6.12 Assumptions

As with MLR, logistic regression assumes the observations are independent and this is checked in the same way as described in Section 5.15.

Unlike MLR, the logistic regression model does not include an error term ( $\epsilon$ ). While it is possible to compute various kinds of residuals in a logistic regression, there is no assumption that they be normally distributed or have constant variance. Like MLR, however, logistic regression assumes that continuous predictors have a linear relationship with the outcome (in this case, with the log-odds of the probability of the outcome). Use a CR plot to diagnose non-linearity (see Section 5.17.2).

Example 6.3 (continued): Assess the linearity assumption in the adjusted model without an interaction.

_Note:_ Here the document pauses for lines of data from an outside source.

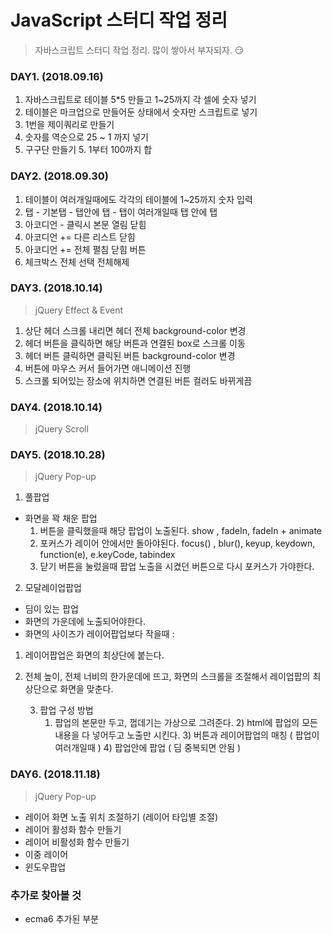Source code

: # JavaScript 스터디 작업 정리

> 자바스크립트 스터디 작업 정리. 많이 쌓아서 부자되자. <g-emoji class="g-emoji" alias="smirk" fallback-src="https://assets-cdn.github.com/images/icons/emoji/unicode/1f60f.png">😏</g-emoji>



### DAY1.  (2018.09.16)

1. 자바스크립트로 테이블 5*5 만들고 1~25까지 각 셀에 숫자 넣기 
2. 테이블은 마크업으로 만들어둔 상태에서 숫자만 스크립트로 넣기 
3. 1번을 제이쿼리로 만들기 
4. 숫자를 역순으로 25 ~ 1 까지 넣기 
5. 구구단 만들기 5. 1부터 100까지 합 



### DAY2.  (2018.09.30)

1. 테이블이 여러개일때에도 각각의 테이블에 1~25까지 숫자 입력 
2. 탭 - 기본탭  - 탭안에 탭 - 탭이 여러개일때 탭 안에 탭 
3. 아코디언 - 클릭시 본문 열림 닫힘 
4. 아코디언 += 다른 리스트 닫힘 
5. 아코디언 += 전체 펼침 닫힘 버튼 
6. 체크박스 전체 선택 전체해제 



### DAY3.  (2018.10.14)

> jQuery Effect & Event

1. 상단 헤더 스크롤 내리면 헤더 전체 background-color 변경
2. 헤더 버튼을 클릭하면 해당 버튼과 연결된 box로 스크롤 이동
3. 헤더 버튼 클릭하면 클릭된 버튼 background-color 변경
4. 버튼에 마우스 커서 들어가면 애니메이션 진행
5. 스크롤 되어있는 장소에 위치하면 연결된 버튼 컬러도 바뀌게끔



### DAY4.  (2018.10.14)

> jQuery Scroll



### DAY5. (2018.10.28)

> jQuery Pop-up

1. 풀팝업
 - 화면을 꽉 채운 팝업
    1) 버튼을 클릭했을때 해당 팝업이 노출된다. 
    show , fadeIn, fadeIn + animate
     2) 포커스가 레이어 안에서만 돌아야된다.
    focus() , blur(), keyup, keydown, function(e), e.keyCode, tabindex
     3) 닫기 버튼을 눌렀을때 팝업 노출을 시켰던 버튼으로 다시 포커스가 가야한다.

  2. 모달레이업팝업
  - 딤이 있는 팝업 
  - 화면의 가운데에 노출되어야한다.
  - 화면의 사이즈가 레이어팝업보다 작을때 :

   1) 레이어팝업은 화면의 최상단에 붙는다.
   2) 전체 높이, 전체 너비의 한가운데에 뜨고, 화면의 스크롤을 조절해서 레이업팝의 최상단으로 화면을 맞춘다. 


      3. 팝업 구성 방법
         1) 팝업의 본문만 두고, 껍데기는 가상으로 그려준다.
            2) html에 팝업의 모든 내용을 다 넣어두고 노출만 시킨다.
            3) 버튼과 레이어팝업의 매칭 ( 팝업이 여러개일때 )
            4) 팝업안에 팝업 ( 딤 중복되면 안됨 )



### DAY6. (2018.11.18)

> jQuery Pop-up

- 레이어 화면 노출 위치 조절하기 (레이어 타입별  조절) 
- 레이어 활성화 함수 만들기 
- 레이어 비활성화 함수 만들기 
- 이중 레이어 
- 윈도우팝업 



### 추가로 찾아볼 것

- ecma6 추가된 부분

# Enter just the continuous predictors in terms,
# separated by + signs. In this case, there is only one.
car::crPlots(fit.ex6.3.adj, terms = ~alc_agefirst,
             pch=20, col="gray",
             smooth = list(smoother=car::gamLine))

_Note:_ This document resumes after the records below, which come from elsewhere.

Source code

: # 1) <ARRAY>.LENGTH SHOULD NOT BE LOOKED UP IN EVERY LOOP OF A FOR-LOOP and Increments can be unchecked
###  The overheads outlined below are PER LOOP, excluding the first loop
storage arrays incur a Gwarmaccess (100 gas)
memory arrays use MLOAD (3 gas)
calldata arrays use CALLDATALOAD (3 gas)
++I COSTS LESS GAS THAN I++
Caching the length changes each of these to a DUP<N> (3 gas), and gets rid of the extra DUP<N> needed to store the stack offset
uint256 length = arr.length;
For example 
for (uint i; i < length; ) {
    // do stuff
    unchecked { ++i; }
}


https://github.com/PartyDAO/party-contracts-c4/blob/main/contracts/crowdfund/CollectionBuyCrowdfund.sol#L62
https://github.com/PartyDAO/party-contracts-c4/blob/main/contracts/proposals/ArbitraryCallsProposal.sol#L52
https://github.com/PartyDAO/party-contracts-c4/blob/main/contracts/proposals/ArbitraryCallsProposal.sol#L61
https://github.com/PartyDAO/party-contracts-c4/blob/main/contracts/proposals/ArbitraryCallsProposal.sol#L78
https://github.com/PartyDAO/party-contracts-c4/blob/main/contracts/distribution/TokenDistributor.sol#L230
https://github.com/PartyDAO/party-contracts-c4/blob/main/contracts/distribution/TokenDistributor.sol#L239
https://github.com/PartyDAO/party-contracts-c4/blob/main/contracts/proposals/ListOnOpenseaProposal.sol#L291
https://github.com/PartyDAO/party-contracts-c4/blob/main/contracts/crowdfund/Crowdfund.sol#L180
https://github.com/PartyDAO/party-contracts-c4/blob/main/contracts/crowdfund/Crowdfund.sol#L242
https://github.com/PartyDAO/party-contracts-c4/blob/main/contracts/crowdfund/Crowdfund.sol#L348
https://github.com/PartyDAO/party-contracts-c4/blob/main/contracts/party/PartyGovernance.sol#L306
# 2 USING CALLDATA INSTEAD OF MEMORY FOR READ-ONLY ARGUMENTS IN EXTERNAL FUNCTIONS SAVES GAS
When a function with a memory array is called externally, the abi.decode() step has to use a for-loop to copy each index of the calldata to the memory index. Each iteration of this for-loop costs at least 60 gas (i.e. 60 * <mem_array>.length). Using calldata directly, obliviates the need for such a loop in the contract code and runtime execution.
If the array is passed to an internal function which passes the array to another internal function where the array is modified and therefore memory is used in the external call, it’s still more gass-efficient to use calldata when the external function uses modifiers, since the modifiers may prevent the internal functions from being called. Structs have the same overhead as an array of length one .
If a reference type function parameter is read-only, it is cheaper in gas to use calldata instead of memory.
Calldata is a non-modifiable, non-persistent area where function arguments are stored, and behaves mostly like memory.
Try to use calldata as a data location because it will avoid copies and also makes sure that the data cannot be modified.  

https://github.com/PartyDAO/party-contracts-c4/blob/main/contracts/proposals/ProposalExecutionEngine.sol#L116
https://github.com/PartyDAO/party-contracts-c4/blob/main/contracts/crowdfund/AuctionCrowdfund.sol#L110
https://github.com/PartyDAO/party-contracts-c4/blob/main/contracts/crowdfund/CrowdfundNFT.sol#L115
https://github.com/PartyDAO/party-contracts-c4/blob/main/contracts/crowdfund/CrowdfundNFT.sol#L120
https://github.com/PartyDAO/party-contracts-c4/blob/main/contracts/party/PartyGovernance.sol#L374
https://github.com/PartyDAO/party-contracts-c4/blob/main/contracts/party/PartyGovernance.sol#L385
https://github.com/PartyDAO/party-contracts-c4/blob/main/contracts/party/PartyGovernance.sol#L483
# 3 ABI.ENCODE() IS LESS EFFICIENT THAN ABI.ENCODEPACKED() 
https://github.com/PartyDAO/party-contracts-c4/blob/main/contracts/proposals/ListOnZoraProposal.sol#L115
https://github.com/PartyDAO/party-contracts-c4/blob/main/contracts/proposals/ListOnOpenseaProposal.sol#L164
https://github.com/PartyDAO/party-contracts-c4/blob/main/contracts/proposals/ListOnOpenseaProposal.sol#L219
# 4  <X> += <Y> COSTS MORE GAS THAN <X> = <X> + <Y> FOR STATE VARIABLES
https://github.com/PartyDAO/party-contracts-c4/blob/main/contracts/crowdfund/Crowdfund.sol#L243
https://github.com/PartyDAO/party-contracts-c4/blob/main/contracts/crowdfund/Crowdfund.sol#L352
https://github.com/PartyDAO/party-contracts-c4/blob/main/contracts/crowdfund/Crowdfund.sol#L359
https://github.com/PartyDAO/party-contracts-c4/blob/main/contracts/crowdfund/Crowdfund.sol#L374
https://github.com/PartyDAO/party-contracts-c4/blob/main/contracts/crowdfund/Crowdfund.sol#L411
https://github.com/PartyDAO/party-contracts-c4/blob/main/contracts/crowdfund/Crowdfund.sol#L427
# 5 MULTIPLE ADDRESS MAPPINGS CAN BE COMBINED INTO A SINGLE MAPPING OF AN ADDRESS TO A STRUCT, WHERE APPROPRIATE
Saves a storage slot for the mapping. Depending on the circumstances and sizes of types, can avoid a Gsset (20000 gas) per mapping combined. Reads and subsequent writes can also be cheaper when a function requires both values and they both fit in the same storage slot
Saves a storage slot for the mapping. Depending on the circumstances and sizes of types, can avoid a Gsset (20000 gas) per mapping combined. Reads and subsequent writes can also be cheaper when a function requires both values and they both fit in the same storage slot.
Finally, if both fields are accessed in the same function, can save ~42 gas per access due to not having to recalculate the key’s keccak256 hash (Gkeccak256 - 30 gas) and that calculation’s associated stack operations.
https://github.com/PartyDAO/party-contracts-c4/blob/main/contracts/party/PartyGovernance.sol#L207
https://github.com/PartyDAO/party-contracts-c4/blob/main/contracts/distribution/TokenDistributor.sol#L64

Component plus residual vs. age at first alcohol use. The smoother tracks the line everywhere where there is a lot of data and only deviates in places with only a few points

Figure 6.5: Component + residual plot for a continuous predictor in a logistic regression

# # If you want to try more smoothing change k
# car::crPlots(fit.ex6.3.adj, terms = ~alc_agefirst,
#              pch=20, col="gray",
#              smooth = list(smoother=car::gamLine, k = 5))

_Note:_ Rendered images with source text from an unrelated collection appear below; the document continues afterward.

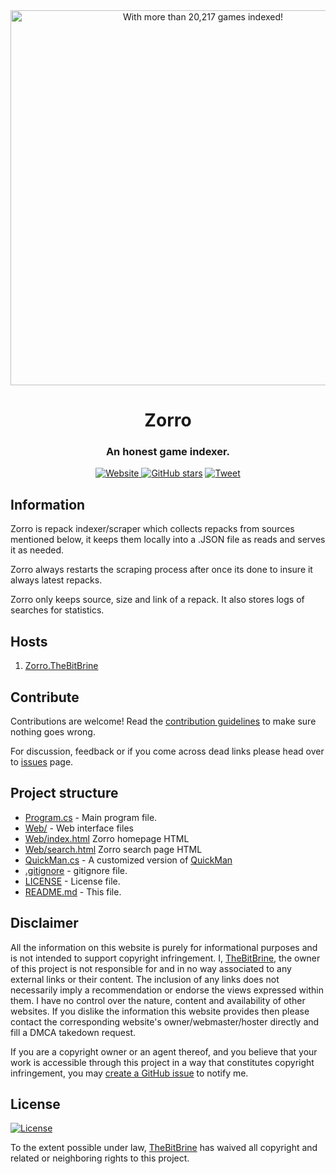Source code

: <div align="center">
  <a href="https://zorro.thebitbrine.com"><img width="600" src="https://zorro.thebitbrine.com/Web/Zorro.Q.png" alt="With more than 20,217 games indexed!"></a>
  <h1 align="center">Zorro</h1>
  <h3 align="center">An honest game indexer.</h3>
</div>

<div align="center">
    <a href="https://zorro.thebitbrine.com">
    <img alt="Website" src="https://img.shields.io/website?style=for-the-badge&url=https%3A%2F%2Fzorro.thebitbrine.com&label=status">
      </a>
  <a href="https://github.com/thebitbrine/zorro"><img src="https://img.shields.io/github/stars/thebitbrine/zorro?color=555&logo=github&style=for-the-badge" alt="GitHub stars"></a>
  <a href="https://twitter.com/intent/tweet?text=Head over to https://zorro.thebitbrine.com/ to find the repack that fits you the best!"><img src="https://img.shields.io/badge/-tweet%20about%20this-1da1f2?logoColor=fff&logo=twitter&labelColor=1da1f2&style=for-the-badge" alt="Tweet"></a>
</div>



## Information

Zorro is repack indexer/scraper which collects repacks from sources mentioned below, it keeps them locally into a .JSON file as reads and serves it as needed.

Zorro always restarts the scraping process after once its done to insure it always latest repacks.

Zorro only keeps source, size and link of a repack. It also stores logs of searches for statistics.



## Hosts

1. [Zorro.TheBitBrine](https://zorro.thebitbrine.com)



## Contribute

Contributions are welcome! Read the [contribution guidelines](contributing.md) to make sure nothing goes wrong.

For discussion, feedback or if you come across dead links please head over to [issues](https://github.com/maximousblk/thebitbrine/issues/) page.

## Project structure

- [Program.cs](Program.cs) - Main program file.
- [Web/](Web/) - Web interface files
- [Web/index.html](Web/index.html) Zorro homepage HTML
- [Web/search.html](Web/search.html) Zorro search page HTML
- [QuickMan.cs](QuickMan.cs) - A customized version of [QuickMan](https://github.com/thebitbrine/QuickMan)
- [.gitignore](.gitignore) - gitignore file.
- [LICENSE](LICENSE) - License file.
- [README.md](README.md) - This file.

## Disclaimer

All the information on this website is purely for informational purposes and is not intended to support copyright infringement. I, [TheBitBrine](https://thebitbrine.com), the owner of this project is not responsible for and in no way associated to any external links or their content. The inclusion of any links does not necessarily imply a recommendation or endorse the views expressed within them. I have no control over the nature, content and availability of other websites. If you dislike the information this website provides then please contact the corresponding website's owner/webmaster/hoster directly and fill a DMCA takedown request.

If you are a copyright owner or an agent thereof, and you believe that your work is accessible through this project in a way that constitutes copyright infringement, you may [create a GitHub issue](https://github.com/thebitbrine/zorro/issues/new) to notify me.

## License

[![License](https://img.shields.io/github/license/maximousblk/piracy?style=for-the-badge)](LICENSE)

To the extent possible under law, [TheBitBrine](https://thebitbrine.com/) has waived all copyright and related or neighboring rights to this project.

Figure 6.5 displays the CR plot for alc_agefirst. In a logistic regression, since the outcome can only take on two values, there will typically be a strong pattern in the points, but for diagnosis of non-linearity just focus on the dashed and solid lines. The dashed line illustrates the relationship between the continuous predictor and the outcome assuming linearity, while the solid line relaxes the linearity assumption. If these two are very different, then consider modeling the predictor using a non-linear function (e.g., adding a quadratic term, using a log or other non-linear transformation). In a logistic regression, make sure to only transform predictors, not the outcome.

Conclusion: There is no strong non-linearity. The dip in the solid line at lower ages of first alcohol use is in an area with few points so can be ignored – smoothers are highly influenced by local fluctuations.